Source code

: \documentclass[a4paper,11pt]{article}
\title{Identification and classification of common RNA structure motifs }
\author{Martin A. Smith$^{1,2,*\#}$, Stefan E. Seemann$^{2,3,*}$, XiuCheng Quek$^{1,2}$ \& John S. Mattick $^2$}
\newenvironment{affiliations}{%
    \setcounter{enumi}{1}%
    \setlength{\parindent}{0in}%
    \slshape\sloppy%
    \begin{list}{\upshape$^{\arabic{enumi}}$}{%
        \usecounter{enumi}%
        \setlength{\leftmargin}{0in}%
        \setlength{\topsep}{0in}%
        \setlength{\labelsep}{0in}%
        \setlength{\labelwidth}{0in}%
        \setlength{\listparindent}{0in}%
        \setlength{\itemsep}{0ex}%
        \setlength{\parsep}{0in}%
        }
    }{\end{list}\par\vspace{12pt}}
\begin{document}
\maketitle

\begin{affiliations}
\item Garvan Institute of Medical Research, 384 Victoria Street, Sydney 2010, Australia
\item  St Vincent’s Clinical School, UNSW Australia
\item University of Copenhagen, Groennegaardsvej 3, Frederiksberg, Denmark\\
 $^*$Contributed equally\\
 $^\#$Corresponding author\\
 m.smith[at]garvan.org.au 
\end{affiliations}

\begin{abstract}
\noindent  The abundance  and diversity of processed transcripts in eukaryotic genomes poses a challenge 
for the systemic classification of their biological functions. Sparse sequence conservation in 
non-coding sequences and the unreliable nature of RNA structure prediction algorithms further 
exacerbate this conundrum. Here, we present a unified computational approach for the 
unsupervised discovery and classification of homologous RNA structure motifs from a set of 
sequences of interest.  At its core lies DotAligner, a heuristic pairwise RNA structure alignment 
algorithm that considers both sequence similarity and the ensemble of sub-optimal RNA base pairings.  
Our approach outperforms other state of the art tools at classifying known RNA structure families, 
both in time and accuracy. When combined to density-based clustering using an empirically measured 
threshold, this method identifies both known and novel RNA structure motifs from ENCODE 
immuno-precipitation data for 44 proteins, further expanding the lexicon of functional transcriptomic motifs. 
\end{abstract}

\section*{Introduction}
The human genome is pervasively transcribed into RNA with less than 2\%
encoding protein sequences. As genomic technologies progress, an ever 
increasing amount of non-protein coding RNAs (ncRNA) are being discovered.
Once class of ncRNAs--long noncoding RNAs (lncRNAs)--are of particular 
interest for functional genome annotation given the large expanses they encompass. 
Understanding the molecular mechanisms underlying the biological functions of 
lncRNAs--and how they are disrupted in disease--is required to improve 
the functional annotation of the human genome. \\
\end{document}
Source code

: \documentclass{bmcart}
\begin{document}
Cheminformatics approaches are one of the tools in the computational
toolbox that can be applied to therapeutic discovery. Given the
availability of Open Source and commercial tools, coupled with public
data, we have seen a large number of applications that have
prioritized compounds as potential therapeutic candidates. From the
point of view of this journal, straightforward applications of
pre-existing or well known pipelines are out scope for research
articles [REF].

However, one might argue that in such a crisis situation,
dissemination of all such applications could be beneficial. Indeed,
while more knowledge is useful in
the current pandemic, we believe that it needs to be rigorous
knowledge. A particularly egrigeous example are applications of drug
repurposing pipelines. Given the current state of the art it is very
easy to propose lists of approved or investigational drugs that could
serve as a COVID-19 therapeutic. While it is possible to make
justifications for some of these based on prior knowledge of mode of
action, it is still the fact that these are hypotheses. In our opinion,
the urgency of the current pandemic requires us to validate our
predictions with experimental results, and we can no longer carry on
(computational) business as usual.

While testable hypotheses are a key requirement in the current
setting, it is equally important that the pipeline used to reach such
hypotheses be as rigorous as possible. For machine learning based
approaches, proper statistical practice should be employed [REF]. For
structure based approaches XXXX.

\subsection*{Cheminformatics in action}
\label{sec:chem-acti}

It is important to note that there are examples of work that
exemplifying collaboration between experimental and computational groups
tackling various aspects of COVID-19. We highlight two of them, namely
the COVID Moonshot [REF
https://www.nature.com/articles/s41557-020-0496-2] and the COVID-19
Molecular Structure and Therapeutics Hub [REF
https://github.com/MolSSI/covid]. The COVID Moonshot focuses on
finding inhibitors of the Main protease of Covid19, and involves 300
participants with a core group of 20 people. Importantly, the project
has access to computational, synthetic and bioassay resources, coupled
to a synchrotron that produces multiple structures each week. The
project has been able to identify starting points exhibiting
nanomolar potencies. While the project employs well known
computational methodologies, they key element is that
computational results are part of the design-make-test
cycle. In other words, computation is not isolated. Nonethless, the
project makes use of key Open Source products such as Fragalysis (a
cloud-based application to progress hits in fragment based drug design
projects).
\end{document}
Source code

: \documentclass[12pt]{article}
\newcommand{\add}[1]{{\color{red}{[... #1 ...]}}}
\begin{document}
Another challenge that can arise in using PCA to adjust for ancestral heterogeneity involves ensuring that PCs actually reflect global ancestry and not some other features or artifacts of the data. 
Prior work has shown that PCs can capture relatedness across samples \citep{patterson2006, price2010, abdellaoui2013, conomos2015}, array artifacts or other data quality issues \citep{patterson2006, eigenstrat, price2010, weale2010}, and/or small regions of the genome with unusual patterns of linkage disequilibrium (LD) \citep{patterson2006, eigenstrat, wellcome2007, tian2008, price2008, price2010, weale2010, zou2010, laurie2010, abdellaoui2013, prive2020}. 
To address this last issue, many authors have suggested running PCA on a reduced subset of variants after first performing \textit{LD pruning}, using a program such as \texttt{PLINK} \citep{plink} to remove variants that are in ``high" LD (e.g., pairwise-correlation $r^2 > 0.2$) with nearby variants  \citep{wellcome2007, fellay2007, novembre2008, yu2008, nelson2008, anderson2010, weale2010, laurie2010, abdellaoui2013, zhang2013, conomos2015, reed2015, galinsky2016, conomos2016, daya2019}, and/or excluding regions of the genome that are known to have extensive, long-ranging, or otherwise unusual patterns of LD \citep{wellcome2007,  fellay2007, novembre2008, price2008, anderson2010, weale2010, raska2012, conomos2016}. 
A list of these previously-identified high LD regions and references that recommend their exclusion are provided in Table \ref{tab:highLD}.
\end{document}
________________________________________
▶ **WHAT IS BEING ASKED**
Once you have checked the entries above, say how many lines include the word "functions", and nothing beyond the number.

▶ **RESPONSE BOX**
2